§ **TASK INSTRUCTIONS**:
Show all lines from the listing below that contain "String".
···
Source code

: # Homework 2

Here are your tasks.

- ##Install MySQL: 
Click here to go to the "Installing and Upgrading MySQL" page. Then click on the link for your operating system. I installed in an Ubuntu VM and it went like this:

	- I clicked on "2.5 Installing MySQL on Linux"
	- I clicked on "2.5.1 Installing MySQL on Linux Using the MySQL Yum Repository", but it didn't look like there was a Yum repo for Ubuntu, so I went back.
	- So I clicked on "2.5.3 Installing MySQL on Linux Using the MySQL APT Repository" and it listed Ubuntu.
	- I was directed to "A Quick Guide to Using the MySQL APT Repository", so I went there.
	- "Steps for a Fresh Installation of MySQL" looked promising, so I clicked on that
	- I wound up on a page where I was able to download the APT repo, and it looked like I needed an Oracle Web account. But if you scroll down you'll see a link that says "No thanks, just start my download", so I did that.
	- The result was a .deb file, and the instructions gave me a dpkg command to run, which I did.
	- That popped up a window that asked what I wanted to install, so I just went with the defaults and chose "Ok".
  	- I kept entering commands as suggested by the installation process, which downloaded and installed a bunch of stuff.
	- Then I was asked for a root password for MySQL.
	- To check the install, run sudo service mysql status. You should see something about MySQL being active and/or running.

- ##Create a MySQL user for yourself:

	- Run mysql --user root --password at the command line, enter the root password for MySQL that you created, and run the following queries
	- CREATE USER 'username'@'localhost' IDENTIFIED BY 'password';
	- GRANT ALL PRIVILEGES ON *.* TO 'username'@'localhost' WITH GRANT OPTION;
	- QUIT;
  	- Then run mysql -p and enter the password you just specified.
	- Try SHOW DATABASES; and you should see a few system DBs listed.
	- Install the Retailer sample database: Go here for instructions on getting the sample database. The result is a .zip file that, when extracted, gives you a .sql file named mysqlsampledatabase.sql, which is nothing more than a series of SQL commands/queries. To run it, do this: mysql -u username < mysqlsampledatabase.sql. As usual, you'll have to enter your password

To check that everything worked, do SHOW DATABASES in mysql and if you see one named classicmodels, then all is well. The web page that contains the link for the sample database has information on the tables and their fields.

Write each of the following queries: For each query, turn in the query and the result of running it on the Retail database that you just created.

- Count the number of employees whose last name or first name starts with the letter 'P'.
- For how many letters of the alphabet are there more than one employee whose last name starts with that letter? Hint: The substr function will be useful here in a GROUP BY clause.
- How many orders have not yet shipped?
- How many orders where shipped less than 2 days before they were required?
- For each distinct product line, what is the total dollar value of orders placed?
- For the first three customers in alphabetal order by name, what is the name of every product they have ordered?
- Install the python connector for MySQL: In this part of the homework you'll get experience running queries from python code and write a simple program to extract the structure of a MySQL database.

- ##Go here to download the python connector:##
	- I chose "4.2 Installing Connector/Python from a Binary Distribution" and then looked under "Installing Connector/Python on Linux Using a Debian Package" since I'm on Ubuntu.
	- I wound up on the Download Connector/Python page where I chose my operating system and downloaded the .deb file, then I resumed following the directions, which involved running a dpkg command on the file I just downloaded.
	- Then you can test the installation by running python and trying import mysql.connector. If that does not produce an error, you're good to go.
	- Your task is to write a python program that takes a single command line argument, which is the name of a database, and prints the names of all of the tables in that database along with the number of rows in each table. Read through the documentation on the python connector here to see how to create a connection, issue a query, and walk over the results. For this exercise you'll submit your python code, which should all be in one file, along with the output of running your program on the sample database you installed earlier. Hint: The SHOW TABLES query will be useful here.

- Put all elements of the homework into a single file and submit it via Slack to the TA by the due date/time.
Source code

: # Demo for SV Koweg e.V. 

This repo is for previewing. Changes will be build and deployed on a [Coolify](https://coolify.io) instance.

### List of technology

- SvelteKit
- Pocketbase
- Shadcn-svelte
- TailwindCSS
···
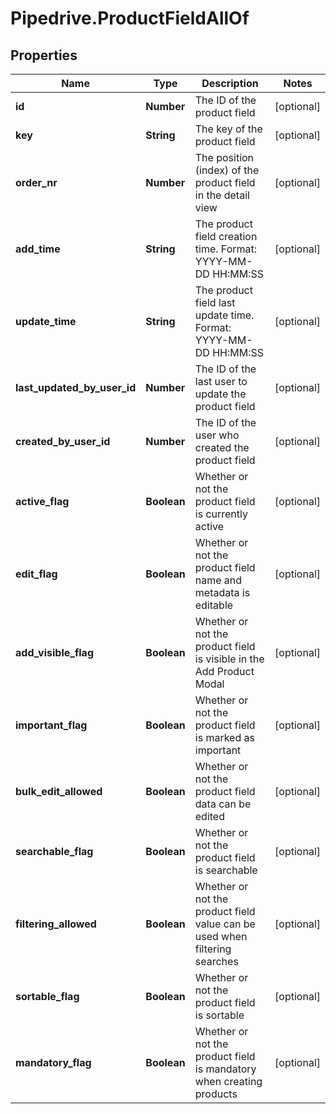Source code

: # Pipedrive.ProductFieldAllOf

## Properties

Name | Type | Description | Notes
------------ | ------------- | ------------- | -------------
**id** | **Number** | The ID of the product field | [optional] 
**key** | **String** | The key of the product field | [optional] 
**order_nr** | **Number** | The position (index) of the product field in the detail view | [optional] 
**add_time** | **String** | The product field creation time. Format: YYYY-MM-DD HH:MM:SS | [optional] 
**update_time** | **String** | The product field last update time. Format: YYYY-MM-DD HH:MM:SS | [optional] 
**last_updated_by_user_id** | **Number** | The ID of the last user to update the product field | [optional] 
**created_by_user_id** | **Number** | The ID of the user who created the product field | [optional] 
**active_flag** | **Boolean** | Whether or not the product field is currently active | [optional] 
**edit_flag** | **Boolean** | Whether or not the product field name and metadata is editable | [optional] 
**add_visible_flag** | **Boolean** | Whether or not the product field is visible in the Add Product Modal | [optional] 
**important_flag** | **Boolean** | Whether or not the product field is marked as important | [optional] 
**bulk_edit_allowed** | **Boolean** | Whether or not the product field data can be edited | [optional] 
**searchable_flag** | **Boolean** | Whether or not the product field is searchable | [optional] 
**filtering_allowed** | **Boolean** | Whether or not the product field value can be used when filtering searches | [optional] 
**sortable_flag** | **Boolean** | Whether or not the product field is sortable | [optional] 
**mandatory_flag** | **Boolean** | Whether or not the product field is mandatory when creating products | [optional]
···
§ **RESULT FOR THIS EXERCISE**:
**key** | **String** | The key of the product field | [optional] 
**add_time** | **String** | The product field creation time. Format: YYYY-MM-DD HH:MM:SS | [optional] 
**update_time** | **String** | The product field last update time. Format: YYYY-MM-DD HH:MM:SS | [optional] 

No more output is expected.